Several authorities have been cited in support of this contention. They might be supplemented by very many others. Indeed, in 3 Jarman on Wills (5th Am. ed., 588), the following proposition is declared to be fairly deducible from recent English decisions, which are there made the subject of a careful and elaborate review:“One scarcely need hesitate to affirm that the rule, which reads a gift to survivors simply as applying to objects living at the death of the testator, is confined to those cases in which there is no other period to which survivorship can be referred; and that, where such gift is preceded by a fife or other prior interest, it takes effect in favor of those who survive the period of distribution, and of those only.”

The courts of this State, however, have repeatedly asserted a different doctrine, as is abundantly disclosed by reference to the following list of cases:

1840, Moore v. Lyons (25 Wend., 144); 1845, Williamson v. Field (1 Sandf. Ch., 533); 1848, Lovett v. Buloid, (3 Barb. Ch., 145); 1850, Johnson v. Valentine (4 Sandf., 36); 1871, Scott v. Guernsey (48 N. Y., 106); 1871, Manice *184v. Manice (43 N. Y., 303); 1873, McKinstry v. Sanders (2 T. & C., 181); 1873, Livingston v. Greene (52 N. Y., 118); 1873, Kelly v. Kelly (61 N. Y., 50); 1874, Hopkins v. Hopkins (1 Hun, 355); 1874, Weed v. Aldrich (2 Hun, 531); 1877, Bedell v. Guyon (12 Hun, 396); 1877, Embury v. Sheldon (68 N. Y., 227); 1877, Stevenson v. Lesley (70 N. Y., 513); 1879, Warner v. Durant (76 N. Y, 133); 1882, Robert v. Corning (89 N. Y., 335).

Upon the authorities thus cited, it must be held that the right to take whatever might ultimately prove to be the residuum of this estate vested, at the death of the testatrix, in the three children whom her will named as her residuary beneficiaries, and that, no special intent to the contrary appearing in the will, its reference to survivorship must be construed as referring to the death of the testatrix herself.
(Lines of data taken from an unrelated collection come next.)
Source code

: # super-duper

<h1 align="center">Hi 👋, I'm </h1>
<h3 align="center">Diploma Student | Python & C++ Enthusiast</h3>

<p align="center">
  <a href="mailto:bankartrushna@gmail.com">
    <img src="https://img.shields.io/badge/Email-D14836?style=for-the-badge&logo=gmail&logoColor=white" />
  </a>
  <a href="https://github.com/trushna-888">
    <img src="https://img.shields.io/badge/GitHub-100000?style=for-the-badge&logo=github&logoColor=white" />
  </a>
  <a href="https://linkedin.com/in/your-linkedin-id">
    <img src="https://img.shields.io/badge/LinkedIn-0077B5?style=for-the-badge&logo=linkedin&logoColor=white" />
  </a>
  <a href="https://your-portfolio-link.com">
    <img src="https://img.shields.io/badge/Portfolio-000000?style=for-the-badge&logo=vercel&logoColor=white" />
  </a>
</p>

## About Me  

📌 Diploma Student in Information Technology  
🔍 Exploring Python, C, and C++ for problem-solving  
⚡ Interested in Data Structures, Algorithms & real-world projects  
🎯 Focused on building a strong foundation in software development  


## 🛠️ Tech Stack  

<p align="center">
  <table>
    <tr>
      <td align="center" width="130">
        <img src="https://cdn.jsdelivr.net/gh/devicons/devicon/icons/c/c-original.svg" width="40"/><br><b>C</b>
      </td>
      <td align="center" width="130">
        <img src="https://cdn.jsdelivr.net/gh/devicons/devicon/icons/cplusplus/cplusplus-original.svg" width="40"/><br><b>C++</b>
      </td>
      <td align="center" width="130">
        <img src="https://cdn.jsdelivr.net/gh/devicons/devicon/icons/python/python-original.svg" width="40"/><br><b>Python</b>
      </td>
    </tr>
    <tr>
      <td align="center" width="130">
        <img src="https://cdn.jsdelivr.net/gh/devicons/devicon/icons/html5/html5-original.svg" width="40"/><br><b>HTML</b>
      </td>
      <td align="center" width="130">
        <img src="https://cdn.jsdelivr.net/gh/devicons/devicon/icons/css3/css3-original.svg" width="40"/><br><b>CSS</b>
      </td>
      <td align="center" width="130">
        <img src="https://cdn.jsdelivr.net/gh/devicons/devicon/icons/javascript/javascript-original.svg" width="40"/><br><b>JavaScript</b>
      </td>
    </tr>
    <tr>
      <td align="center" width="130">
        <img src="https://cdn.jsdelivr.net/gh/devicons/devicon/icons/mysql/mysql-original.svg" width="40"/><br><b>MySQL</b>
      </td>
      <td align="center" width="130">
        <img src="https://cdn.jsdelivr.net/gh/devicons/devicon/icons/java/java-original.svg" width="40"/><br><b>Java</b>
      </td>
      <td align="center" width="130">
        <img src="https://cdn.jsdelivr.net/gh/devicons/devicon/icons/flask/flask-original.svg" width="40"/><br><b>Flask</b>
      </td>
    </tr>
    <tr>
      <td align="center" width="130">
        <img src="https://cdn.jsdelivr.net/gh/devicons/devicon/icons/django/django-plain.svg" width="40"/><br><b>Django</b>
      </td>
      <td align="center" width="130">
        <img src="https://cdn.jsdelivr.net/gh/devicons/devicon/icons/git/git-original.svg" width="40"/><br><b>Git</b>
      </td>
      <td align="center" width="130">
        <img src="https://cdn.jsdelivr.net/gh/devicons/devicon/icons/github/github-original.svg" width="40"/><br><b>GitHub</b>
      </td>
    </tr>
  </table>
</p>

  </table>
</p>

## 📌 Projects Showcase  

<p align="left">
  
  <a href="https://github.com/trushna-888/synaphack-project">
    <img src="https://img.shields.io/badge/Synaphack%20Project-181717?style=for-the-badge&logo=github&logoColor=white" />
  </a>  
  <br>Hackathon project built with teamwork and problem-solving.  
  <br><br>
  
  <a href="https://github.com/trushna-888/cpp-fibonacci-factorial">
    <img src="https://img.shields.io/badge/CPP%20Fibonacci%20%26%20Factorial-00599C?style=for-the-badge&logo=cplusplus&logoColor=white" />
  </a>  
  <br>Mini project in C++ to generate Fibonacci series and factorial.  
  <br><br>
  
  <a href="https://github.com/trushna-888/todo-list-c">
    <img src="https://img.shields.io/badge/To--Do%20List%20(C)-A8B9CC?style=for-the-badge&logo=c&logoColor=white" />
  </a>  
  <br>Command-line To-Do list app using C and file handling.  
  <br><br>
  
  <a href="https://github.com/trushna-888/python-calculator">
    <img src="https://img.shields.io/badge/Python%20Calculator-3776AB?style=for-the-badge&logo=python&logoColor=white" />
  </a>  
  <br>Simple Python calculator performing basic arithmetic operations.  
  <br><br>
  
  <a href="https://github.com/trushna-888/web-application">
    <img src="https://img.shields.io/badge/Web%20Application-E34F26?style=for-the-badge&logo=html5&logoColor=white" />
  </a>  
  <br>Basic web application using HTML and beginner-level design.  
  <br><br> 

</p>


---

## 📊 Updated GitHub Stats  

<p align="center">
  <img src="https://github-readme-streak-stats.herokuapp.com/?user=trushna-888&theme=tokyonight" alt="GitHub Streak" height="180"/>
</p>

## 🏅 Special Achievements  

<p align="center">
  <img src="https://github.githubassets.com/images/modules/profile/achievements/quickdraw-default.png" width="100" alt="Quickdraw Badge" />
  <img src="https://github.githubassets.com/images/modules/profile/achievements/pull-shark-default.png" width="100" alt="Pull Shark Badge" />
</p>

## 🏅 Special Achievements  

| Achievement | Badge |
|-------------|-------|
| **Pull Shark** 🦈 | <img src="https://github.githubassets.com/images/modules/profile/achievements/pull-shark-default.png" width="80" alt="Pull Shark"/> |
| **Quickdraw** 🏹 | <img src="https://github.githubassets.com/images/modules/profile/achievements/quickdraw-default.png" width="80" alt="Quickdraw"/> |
The word “then,” in the phrase which has been quoted from her will, “I do then give, etc.,” must be construed as indicating the time when the estate in remainder was to be actually enjoyed by the three children, and not the time when their interest was to become vested.

There is nothing in the claim of counsel that, because the legal title to this estate passed by the will to the executors as trustees, the interest of the remaindermen could not vest at the death of the testatrix (see Stevenson v. Lesley, 70 N. Y., 512, supra; Robert v. Corning, 89 N. Y., 225, supra).

It is claimed, by the special guardian representing the interests of the infant child of decedent’s son John, that the property to which the will relates must still be regarded as realty, and that his ward is entitled to his father’s share therein, as his sole heir-at-law.

*185This view cannot be sustained. The property was, in in fact, sold soon after decedent’s death. And, even if it were otherwise, the power of sale, though in form discretionary, must be regarded, in view of the whole scheme of the will, and especially of the provisions for the final distribution of the estate, as evincing an intention on the part of the testatrix that the realty should be sold and converted into money, and as, accordingly, constituting an equitable conversion into personalty from the death of testatrix (Dodge v. Pond, 23 N. Y., 69).

A decree may be entered in conformity with this decision.